The consultation paper starts by asserting that we have a right to privacy, which is defined as a combination of secrecy, anonymity and solitude. 'A society which permits individuals to choose how they lead their lives is one which will recognise the right to privacy,' it says.

'This encompasses not only seclusion from neighbours or the avoidance of publicity but freedom from unwarranted interference by the state.'

This is relatively straightforward. But the document then tries to establish how much privacy should be protected and in what circumstances. Here, the issues become 'highly complex', the Lord Chancellor acknowledges.

Although today's paper is published after a long debate about the press, it deals with broader issues and its recommendations will affect people far removed from the world of journalism. For instance, it suggests that a woman who is harassed by persistent telephone calls might be able to take action under the new law. And it asks whether someone disturbed by noisy neighbours might also be able to claim infringement of privacy. The document emphasises that no one in today's society can expect absolute privacy, noting: 'We accept that there will be gossip within limited circles of friends, neighbours and workplace.'

Similarly, a bus passenger might be annoyed at sitting next to a chatterbox, but could do nothing about it, except perhaps to get off at the next stop.

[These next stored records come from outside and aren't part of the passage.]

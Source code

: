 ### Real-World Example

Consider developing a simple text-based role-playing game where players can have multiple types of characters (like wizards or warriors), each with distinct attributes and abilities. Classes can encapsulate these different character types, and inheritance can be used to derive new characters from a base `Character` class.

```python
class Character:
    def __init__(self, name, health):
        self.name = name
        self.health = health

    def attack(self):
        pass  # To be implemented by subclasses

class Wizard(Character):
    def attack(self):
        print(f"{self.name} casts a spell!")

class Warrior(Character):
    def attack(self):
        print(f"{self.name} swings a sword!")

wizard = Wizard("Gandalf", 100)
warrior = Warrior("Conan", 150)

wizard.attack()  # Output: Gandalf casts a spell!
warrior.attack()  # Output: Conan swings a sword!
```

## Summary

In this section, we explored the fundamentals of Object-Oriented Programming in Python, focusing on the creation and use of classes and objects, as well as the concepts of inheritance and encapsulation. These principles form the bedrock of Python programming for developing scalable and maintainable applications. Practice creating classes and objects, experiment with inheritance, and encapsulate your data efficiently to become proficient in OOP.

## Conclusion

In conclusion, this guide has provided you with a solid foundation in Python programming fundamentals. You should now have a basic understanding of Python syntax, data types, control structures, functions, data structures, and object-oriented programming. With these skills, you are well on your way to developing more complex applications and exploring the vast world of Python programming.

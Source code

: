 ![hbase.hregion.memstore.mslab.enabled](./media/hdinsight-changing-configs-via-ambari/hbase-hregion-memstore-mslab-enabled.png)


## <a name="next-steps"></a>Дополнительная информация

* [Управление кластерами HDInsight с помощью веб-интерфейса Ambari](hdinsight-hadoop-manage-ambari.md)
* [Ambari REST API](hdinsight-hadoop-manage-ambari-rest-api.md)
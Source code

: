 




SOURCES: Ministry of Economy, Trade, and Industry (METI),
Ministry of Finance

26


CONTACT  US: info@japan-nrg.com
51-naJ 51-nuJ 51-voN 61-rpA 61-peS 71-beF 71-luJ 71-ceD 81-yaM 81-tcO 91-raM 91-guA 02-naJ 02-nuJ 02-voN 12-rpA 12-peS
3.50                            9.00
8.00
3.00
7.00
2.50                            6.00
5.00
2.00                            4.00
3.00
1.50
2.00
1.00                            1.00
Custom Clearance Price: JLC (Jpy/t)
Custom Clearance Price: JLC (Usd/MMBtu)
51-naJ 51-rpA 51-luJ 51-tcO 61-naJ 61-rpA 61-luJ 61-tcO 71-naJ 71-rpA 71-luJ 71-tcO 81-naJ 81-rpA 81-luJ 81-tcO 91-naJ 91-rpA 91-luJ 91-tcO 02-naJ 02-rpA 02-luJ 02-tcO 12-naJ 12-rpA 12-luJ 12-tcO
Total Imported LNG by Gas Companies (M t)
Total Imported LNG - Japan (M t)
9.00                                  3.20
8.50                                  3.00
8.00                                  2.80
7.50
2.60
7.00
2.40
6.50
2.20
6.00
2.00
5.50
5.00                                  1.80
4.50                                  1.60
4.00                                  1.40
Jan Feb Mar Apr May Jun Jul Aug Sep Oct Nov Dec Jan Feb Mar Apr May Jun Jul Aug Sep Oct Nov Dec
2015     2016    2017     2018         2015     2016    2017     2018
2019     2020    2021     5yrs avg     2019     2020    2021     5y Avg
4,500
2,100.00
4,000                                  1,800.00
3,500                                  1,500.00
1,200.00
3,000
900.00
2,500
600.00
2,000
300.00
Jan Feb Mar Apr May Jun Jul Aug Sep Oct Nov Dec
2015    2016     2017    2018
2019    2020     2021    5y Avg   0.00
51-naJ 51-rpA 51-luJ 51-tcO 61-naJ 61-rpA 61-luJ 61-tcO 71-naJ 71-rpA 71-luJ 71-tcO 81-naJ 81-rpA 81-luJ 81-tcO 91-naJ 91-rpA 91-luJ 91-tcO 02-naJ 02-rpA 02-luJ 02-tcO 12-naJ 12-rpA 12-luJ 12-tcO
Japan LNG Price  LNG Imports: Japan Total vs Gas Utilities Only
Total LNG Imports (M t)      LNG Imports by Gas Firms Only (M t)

According to Lord Mackay, an ordinary person would need to suffer 'substantial distress' before being able to take action. It would be up to the courts to define such distress, but publication of the photograph of an accident victim might be considered sufficient grounds for a successful claim.

But what of that the Cabinet minister? If a newspaper acquired proof that he was having an affair with, say, an out-of-work Spanish actress, could it publish the details?

To do so, the editor would have to show that it was in the public interest and not simply that the public was interested in reading about it. The public interest is defined in the consultation paper as detection of crime or anti-social conduct; protection of public health and safety; or preventing the public from being misled.

Lawyers believe it would be hard to prove that exposing a minister's affair fell into any of these categories. In other words, the minister could sue.